◆ WHAT IS BEING ASKED
Wherever "your" shows up in the records below, copy the whole line.

++++++++++++++++++++

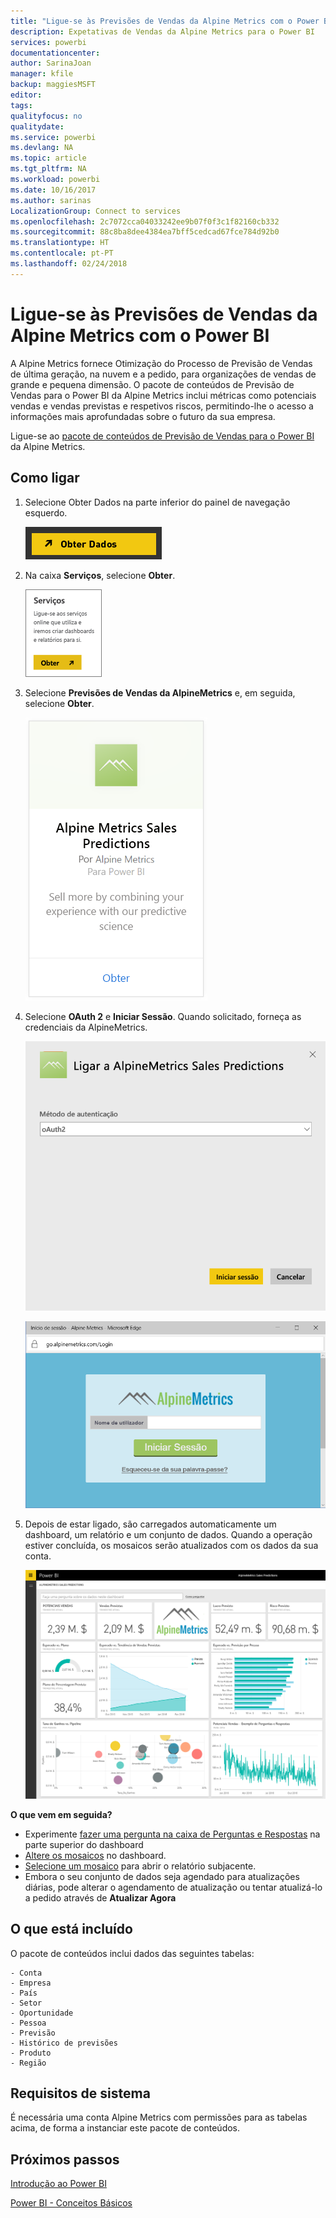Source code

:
 ```yaml
---
title: "Ligue-se às Previsões de Vendas da Alpine Metrics com o Power BI"
description: Expetativas de Vendas da Alpine Metrics para o Power BI
services: powerbi
documentationcenter: 
author: SarinaJoan
manager: kfile
backup: maggiesMSFT
editor: 
tags: 
qualityfocus: no
qualitydate: 
ms.service: powerbi
ms.devlang: NA
ms.topic: article
ms.tgt_pltfrm: NA
ms.workload: powerbi
ms.date: 10/16/2017
ms.author: sarinas
LocalizationGroup: Connect to services
ms.openlocfilehash: 2c7072cca04033242ee9b07f0f3c1f82160cb332
ms.sourcegitcommit: 88c8ba8dee4384ea7bff5cedcad67fce784d92b0
ms.translationtype: HT
ms.contentlocale: pt-PT
ms.lasthandoff: 02/24/2018
---
```

# <a name="connect-to-alpine-metrics-sales-predictions-with-power-bi"></a>Ligue-se às Previsões de Vendas da Alpine Metrics com o Power BI
A Alpine Metrics fornece Otimização do Processo de Previsão de Vendas de última geração, na nuvem e a pedido, para organizações de vendas de grande e pequena dimensão. O pacote de conteúdos de Previsão de Vendas para o Power BI da Alpine Metrics inclui métricas como potenciais vendas e vendas previstas e respetivos riscos, permitindo-lhe o acesso a informações mais aprofundadas sobre o futuro da sua empresa. 

Ligue-se ao [pacote de conteúdos de Previsão de Vendas para o Power BI ](https://app.powerbi.com/getdata/services/alpine-metrics) da Alpine Metrics.

## <a name="how-to-connect"></a>Como ligar
1. Selecione Obter Dados na parte inferior do painel de navegação esquerdo.  
   
    ![](media/service-connect-to-alpine-metrics/getdata.png)
2. Na caixa **Serviços**, selecione **Obter**.  
   
    ![](media/service-connect-to-alpine-metrics/services.png)
3. Selecione **Previsões de Vendas da AlpineMetrics** e, em seguida, selecione **Obter**.  
   
    ![](media/service-connect-to-alpine-metrics/alpine.png)
4. Selecione **OAuth 2** e **Iniciar Sessão**. Quando solicitado, forneça as credenciais da AlpineMetrics.
   
    ![](media/service-connect-to-alpine-metrics/creds.png)
   
    ![](media/service-connect-to-alpine-metrics/creds2.png)
5. Depois de estar ligado, são carregados automaticamente um dashboard, um relatório e um conjunto de dados. Quando a operação estiver concluída, os mosaicos serão atualizados com os dados da sua conta.
   
    ![](media/service-connect-to-alpine-metrics/dashboard.png)

**O que vem em seguida?**

* Experimente [fazer uma pergunta na caixa de Perguntas e Respostas](power-bi-q-and-a.md) na parte superior do dashboard
* [Altere os mosaicos](service-dashboard-edit-tile.md) no dashboard.
* [Selecione um mosaico](service-dashboard-tiles.md) para abrir o relatório subjacente.
* Embora o seu conjunto de dados seja agendado para atualizações diárias, pode alterar o agendamento de atualização ou tentar atualizá-lo a pedido através de **Atualizar Agora**

## <a name="whats-included"></a>O que está incluído
O pacote de conteúdos inclui dados das seguintes tabelas:  

    - Conta    
    - Empresa    
    - País    
    - Setor    
    - Oportunidade  
    - Pessoa  
    - Previsão    
    - Histórico de previsões    
    - Produto  
    - Região    

## <a name="system-requirements"></a>Requisitos de sistema
É necessária uma conta Alpine Metrics com permissões para as tabelas acima, de forma a instanciar este pacote de conteúdos.

## <a name="next-steps"></a>Próximos passos
[Introdução ao Power BI](service-get-started.md)

[Power BI - Conceitos Básicos](service-basic-concepts.md)

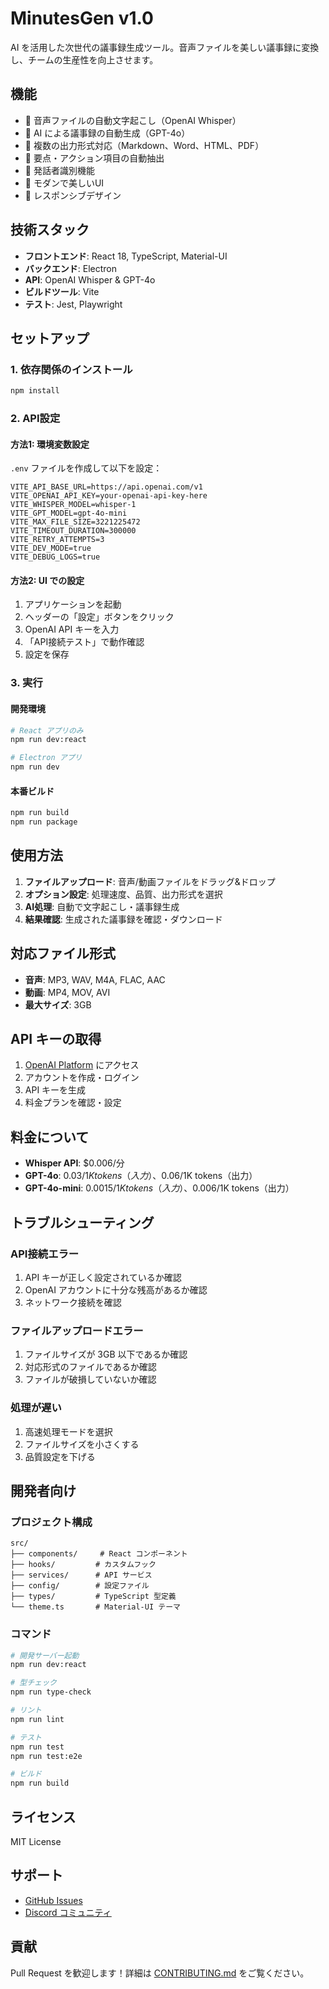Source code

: # MinutesGen v1.0

AI を活用した次世代の議事録生成ツール。音声ファイルを美しい議事録に変換し、チームの生産性を向上させます。

## 機能

- 🎤 音声ファイルの自動文字起こし（OpenAI Whisper）
- 🤖 AI による議事録の自動生成（GPT-4o）
- 📝 複数の出力形式対応（Markdown、Word、HTML、PDF）
- 🎯 要点・アクション項目の自動抽出
- 👥 発話者識別機能
- 🎨 モダンで美しいUI
- 📱 レスポンシブデザイン

## 技術スタック

- **フロントエンド**: React 18, TypeScript, Material-UI
- **バックエンド**: Electron
- **API**: OpenAI Whisper & GPT-4o
- **ビルドツール**: Vite
- **テスト**: Jest, Playwright

## セットアップ

### 1. 依存関係のインストール

```bash
npm install
```

### 2. API設定

#### 方法1: 環境変数設定

`.env` ファイルを作成して以下を設定：

```env
VITE_API_BASE_URL=https://api.openai.com/v1
VITE_OPENAI_API_KEY=your-openai-api-key-here
VITE_WHISPER_MODEL=whisper-1
VITE_GPT_MODEL=gpt-4o-mini
VITE_MAX_FILE_SIZE=3221225472
VITE_TIMEOUT_DURATION=300000
VITE_RETRY_ATTEMPTS=3
VITE_DEV_MODE=true
VITE_DEBUG_LOGS=true
```

#### 方法2: UI での設定

1. アプリケーションを起動
2. ヘッダーの「設定」ボタンをクリック
3. OpenAI API キーを入力
4. 「API接続テスト」で動作確認
5. 設定を保存

### 3. 実行

#### 開発環境

```bash
# React アプリのみ
npm run dev:react

# Electron アプリ
npm run dev
```

#### 本番ビルド

```bash
npm run build
npm run package
```

## 使用方法

1. **ファイルアップロード**: 音声/動画ファイルをドラッグ&ドロップ
2. **オプション設定**: 処理速度、品質、出力形式を選択
3. **AI処理**: 自動で文字起こし・議事録生成
4. **結果確認**: 生成された議事録を確認・ダウンロード

## 対応ファイル形式

- **音声**: MP3, WAV, M4A, FLAC, AAC
- **動画**: MP4, MOV, AVI
- **最大サイズ**: 3GB

## API キーの取得

1. [OpenAI Platform](https://platform.openai.com/) にアクセス
2. アカウントを作成・ログイン
3. API キーを生成
4. 料金プランを確認・設定

## 料金について

- **Whisper API**: $0.006/分
- **GPT-4o**: $0.03/1K tokens（入力）、$0.06/1K tokens（出力）
- **GPT-4o-mini**: $0.0015/1K tokens（入力）、$0.006/1K tokens（出力）

## トラブルシューティング

### API接続エラー

1. API キーが正しく設定されているか確認
2. OpenAI アカウントに十分な残高があるか確認
3. ネットワーク接続を確認

### ファイルアップロードエラー

1. ファイルサイズが 3GB 以下であるか確認
2. 対応形式のファイルであるか確認
3. ファイルが破損していないか確認

### 処理が遅い

1. 高速処理モードを選択
2. ファイルサイズを小さくする
3. 品質設定を下げる

## 開発者向け

### プロジェクト構成

```
src/
├── components/     # React コンポーネント
├── hooks/         # カスタムフック
├── services/      # API サービス
├── config/        # 設定ファイル
├── types/         # TypeScript 型定義
└── theme.ts       # Material-UI テーマ
```

### コマンド

```bash
# 開発サーバー起動
npm run dev:react

# 型チェック
npm run type-check

# リント
npm run lint

# テスト
npm run test
npm run test:e2e

# ビルド
npm run build
```

## ライセンス

MIT License

## サポート

- [GitHub Issues](https://github.com/minutesgen/v1.0/issues)
- [Discord コミュニティ](https://discord.gg/minutesgen)

## 貢献

Pull Request を歓迎します！詳細は [CONTRIBUTING.md](CONTRIBUTING.md) をご覧ください。 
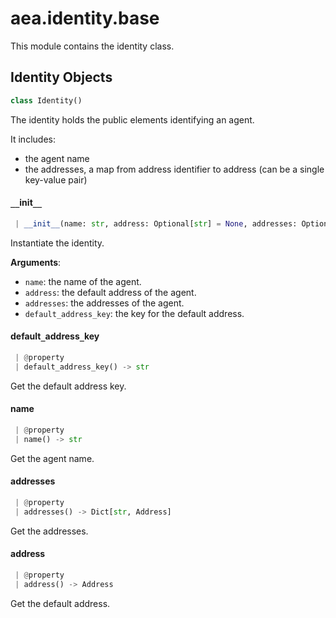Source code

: <a name="aea.identity.base"></a>
# aea.identity.base

This module contains the identity class.

<a name="aea.identity.base.Identity"></a>
## Identity Objects

```python
class Identity()
```

The identity holds the public elements identifying an agent.

It includes:

- the agent name
- the addresses, a map from address identifier to address (can be a single key-value pair)

<a name="aea.identity.base.Identity.__init__"></a>
#### `__`init`__`

```python
 | __init__(name: str, address: Optional[str] = None, addresses: Optional[Dict[str, Address]] = None, default_address_key: str = DEFAULT_LEDGER)
```

Instantiate the identity.

**Arguments**:

- `name`: the name of the agent.
- `address`: the default address of the agent.
- `addresses`: the addresses of the agent.
- `default_address_key`: the key for the default address.

<a name="aea.identity.base.Identity.default_address_key"></a>
#### default`_`address`_`key

```python
 | @property
 | default_address_key() -> str
```

Get the default address key.

<a name="aea.identity.base.Identity.name"></a>
#### name

```python
 | @property
 | name() -> str
```

Get the agent name.

<a name="aea.identity.base.Identity.addresses"></a>
#### addresses

```python
 | @property
 | addresses() -> Dict[str, Address]
```

Get the addresses.

<a name="aea.identity.base.Identity.address"></a>
#### address

```python
 | @property
 | address() -> Address
```

Get the default address.

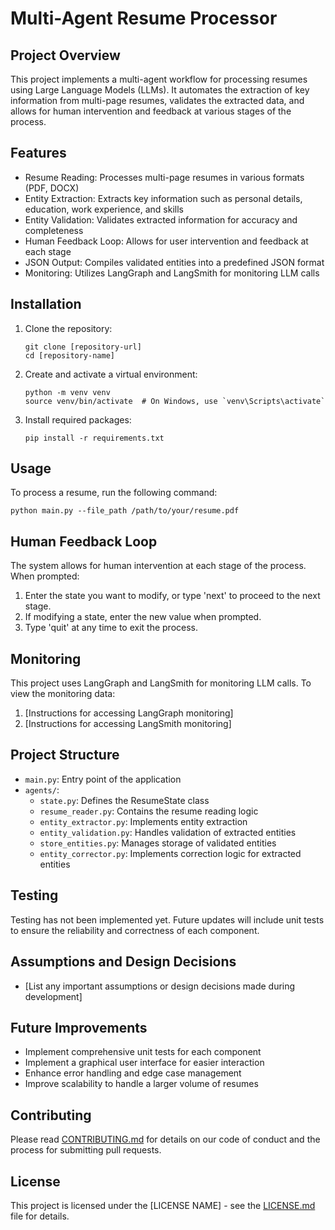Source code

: # Multi-Agent Resume Processor

## Project Overview

This project implements a multi-agent workflow for processing resumes using Large Language Models (LLMs). It automates the extraction of key information from multi-page resumes, validates the extracted data, and allows for human intervention and feedback at various stages of the process.

## Features

- Resume Reading: Processes multi-page resumes in various formats (PDF, DOCX)
- Entity Extraction: Extracts key information such as personal details, education, work experience, and skills
- Entity Validation: Validates extracted information for accuracy and completeness
- Human Feedback Loop: Allows for user intervention and feedback at each stage
- JSON Output: Compiles validated entities into a predefined JSON format
- Monitoring: Utilizes LangGraph and LangSmith for monitoring LLM calls

## Installation

1. Clone the repository:
   ```
   git clone [repository-url]
   cd [repository-name]
   ```

2. Create and activate a virtual environment:
   ```
   python -m venv venv
   source venv/bin/activate  # On Windows, use `venv\Scripts\activate`
   ```

3. Install required packages:
   ```
   pip install -r requirements.txt
   ```

## Usage

To process a resume, run the following command:

```
python main.py --file_path /path/to/your/resume.pdf
```

## Human Feedback Loop

The system allows for human intervention at each stage of the process. When prompted:

1. Enter the state you want to modify, or type 'next' to proceed to the next stage.
2. If modifying a state, enter the new value when prompted.
3. Type 'quit' at any time to exit the process.

## Monitoring

This project uses LangGraph and LangSmith for monitoring LLM calls. To view the monitoring data:

1. [Instructions for accessing LangGraph monitoring]
2. [Instructions for accessing LangSmith monitoring]

## Project Structure

- `main.py`: Entry point of the application
- `agents/`:
  - `state.py`: Defines the ResumeState class
  - `resume_reader.py`: Contains the resume reading logic
  - `entity_extractor.py`: Implements entity extraction
  - `entity_validation.py`: Handles validation of extracted entities
  - `store_entities.py`: Manages storage of validated entities
  - `entity_corrector.py`: Implements correction logic for extracted entities

## Testing

Testing has not been implemented yet. Future updates will include unit tests to ensure the reliability and correctness of each component.

## Assumptions and Design Decisions

- [List any important assumptions or design decisions made during development]

## Future Improvements

- Implement comprehensive unit tests for each component
- Implement a graphical user interface for easier interaction
- Enhance error handling and edge case management
- Improve scalability to handle a larger volume of resumes

## Contributing

Please read [CONTRIBUTING.md](CONTRIBUTING.md) for details on our code of conduct and the process for submitting pull requests.

## License

This project is licensed under the [LICENSE NAME] - see the [LICENSE.md](LICENSE.md) file for details.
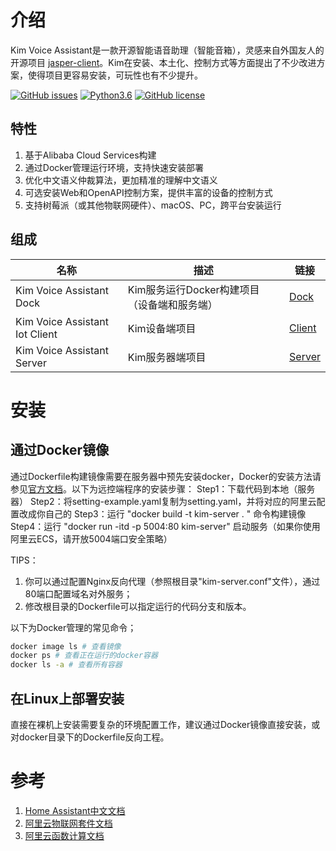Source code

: # 介绍 

Kim Voice Assistant是一款开源智能语音助理（智能音箱），灵感来自外国友人的开源项目 [jasper-client](http://jasperproject.github.io/)。Kim在安装、本土化、控制方式等方面提出了不少改进方案，使得项目更容易安装，可玩性也有不少提升。

[![GitHub issues](https://img.shields.io/github/issues/tenstone/kim-voice-assistant-iot-client.svg)](https://github.com/tenstone/kim-voice-assistant-iot-client/issues)
[![Python3.6](https://img.shields.io/badge/python3.6-green-brightgreen.svg)](https://www.python.org)
[![GitHub license](https://img.shields.io/github/license/tenstone/kim-voice-assistant-iot-client.svg)](https://github.com/tenstone/kim-voice-assistant-iot-client/blob/master/LICENSE)


## 特性

1. 基于Alibaba Cloud Services构建
1. 通过Docker管理运行环境，支持快速安装部署
1. 优化中文语义仲裁算法，更加精准的理解中文语义
2. 可选安装Web和OpenAPI控制方案，提供丰富的设备的控制方式
2. 支持树莓派（或其他物联网硬件）、macOS、PC，跨平台安装运行

## 组成

| 名称 | 描述 | 链接 |
|----|----|----|
| Kim Voice Assistant Dock | Kim服务运行Docker构建项目（设备端和服务端）  | [Dock](https://github.com/tenstone/kim-voice-assistant-dock) |
| Kim Voice Assistant Iot Client | Kim设备端项目 | [Client](https://github.com/tenstone/kim-voice-assistant-iot-client) |
| Kim Voice Assistant Server | Kim服务器端项目 | [Server](https://github.com/tenstone/kim-voice-assistant-server) |

# 安装

## 通过Docker镜像
通过Dockerfile构建镜像需要在服务器中预先安装docker，Docker的安装方法请参见[官方文档](https://docs.docker.com/install/)。以下为远控端程序的安装步骤：
Step1：下载代码到本地（服务器）
Step2：将setting-example.yaml复制为setting.yaml，并将对应的阿里云配置改成你自己的
Step3：运行 "docker build -t kim-server . " 命令构建镜像
Step4：运行 "docker run -itd -p 5004:80 kim-server" 启动服务（如果你使用阿里云ECS，请开放5004端口安全策略）

TIPS：
1. 你可以通过配置Nginx反向代理（参照根目录"kim-server.conf"文件），通过80端口配置域名对外服务；
1. 修改根目录的Dockerfile可以指定运行的代码分支和版本。

以下为Docker管理的常见命令；
```bash
docker image ls # 查看镜像
docker ps # 查看正在运行的docker容器
docker ls -a # 查看所有容器
```

## 在Linux上部署安装
直接在裸机上安装需要复杂的环境配置工作，建议通过Docker镜像直接安装，或对docker目录下的Dockerfile反向工程。

# 参考

1. [Home Assistant中文文档](https://home-assistant-china.github.io)
1. [阿里云物联网套件文档](https://help.aliyun.com/product/30520.html?spm=5176.11065259.1996646101.3.5bb13cb4OI00HP)
1. [阿里云函数计算文档](https://help.aliyun.com/product/50980.html?spm=5176.11065259.1996646101.3.4aa04c2aAfJh0W)






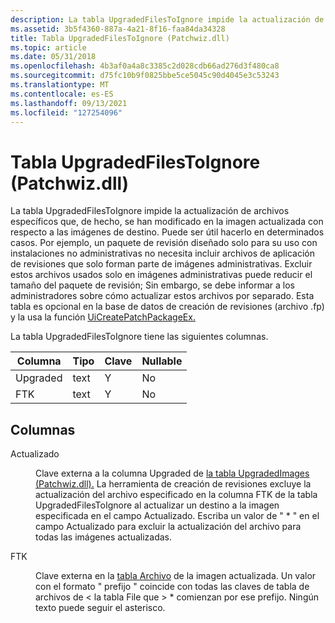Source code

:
 ```yaml
---
description: La tabla UpgradedFilesToIgnore impide la actualización de archivos específicos que, de hecho, se han modificado en la imagen actualizada con respecto a las imágenes de destino.
ms.assetid: 3b5f4360-887a-4a21-8f16-faa84da34328
title: Tabla UpgradedFilesToIgnore (Patchwiz.dll)
ms.topic: article
ms.date: 05/31/2018
ms.openlocfilehash: 4b3af0a4a8c3385c2d028cdb66ad276d3f480ca8
ms.sourcegitcommit: d75fc10b9f0825bbe5ce5045c90d4045e3c53243
ms.translationtype: MT
ms.contentlocale: es-ES
ms.lasthandoff: 09/13/2021
ms.locfileid: "127254096"
---
```

# <a name="upgradedfilestoignore-table-patchwizdll"></a>Tabla UpgradedFilesToIgnore (Patchwiz.dll)

La tabla UpgradedFilesToIgnore impide la actualización de archivos específicos que, de hecho, se han modificado en la imagen actualizada con respecto a las imágenes de destino. Puede ser útil hacerlo en determinados casos. Por ejemplo, un paquete de revisión diseñado solo para su uso con instalaciones no administrativas no necesita incluir archivos de aplicación de revisiones que solo forman parte de imágenes administrativas. Excluir estos archivos usados solo en imágenes administrativas puede reducir el tamaño del paquete de revisión; Sin embargo, se debe informar a los administradores sobre cómo actualizar estos archivos por separado. Esta tabla es opcional en la base de datos de creación de revisiones (archivo .fp) y la usa la función [UiCreatePatchPackageEx.](uicreatepatchpackageex--patchwiz-dll-.md)

La tabla UpgradedFilesToIgnore tiene las siguientes columnas.



| Columna   | Tipo | Clave | Nullable |
|----------|------|-----|----------|
| Upgraded | text | Y   | No        |
| FTK      | text | Y   | No        |



 

## <a name="columns"></a>Columnas

<dl> <dt>

<span id="Upgraded"></span><span id="upgraded"></span><span id="UPGRADED"></span>Actualizado
</dt> <dd>

Clave externa a la columna Upgraded de [la tabla UpgradedImages (Patchwiz.dll).](upgradedimages-table-patchwiz-dll-.md) La herramienta de creación de revisiones excluye la actualización del archivo especificado en la columna FTK de la tabla UpgradedFilesToIgnore al actualizar un destino a la imagen especificada en el campo Actualizado. Escriba un valor de " \* " en el campo Actualizado para excluir la actualización del archivo para todas las imágenes actualizadas.

</dd> <dt>

<span id="FTK"></span><span id="ftk"></span>FTK
</dt> <dd>

Clave externa en la [tabla Archivo](file-table.md) de la imagen actualizada. Un valor con el formato " prefijo " coincide con todas las claves de tabla de archivos de &lt; la tabla File que &gt; \* comienzan por ese prefijo. Ningún texto puede seguir el asterisco.

</dd> </dl>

++++++++++++++++++++

◆ ANSWER SECTION
VITE_OPENAI_API_KEY=your-openai-api-key-here
python main.py --file_path /path/to/your/resume.pdf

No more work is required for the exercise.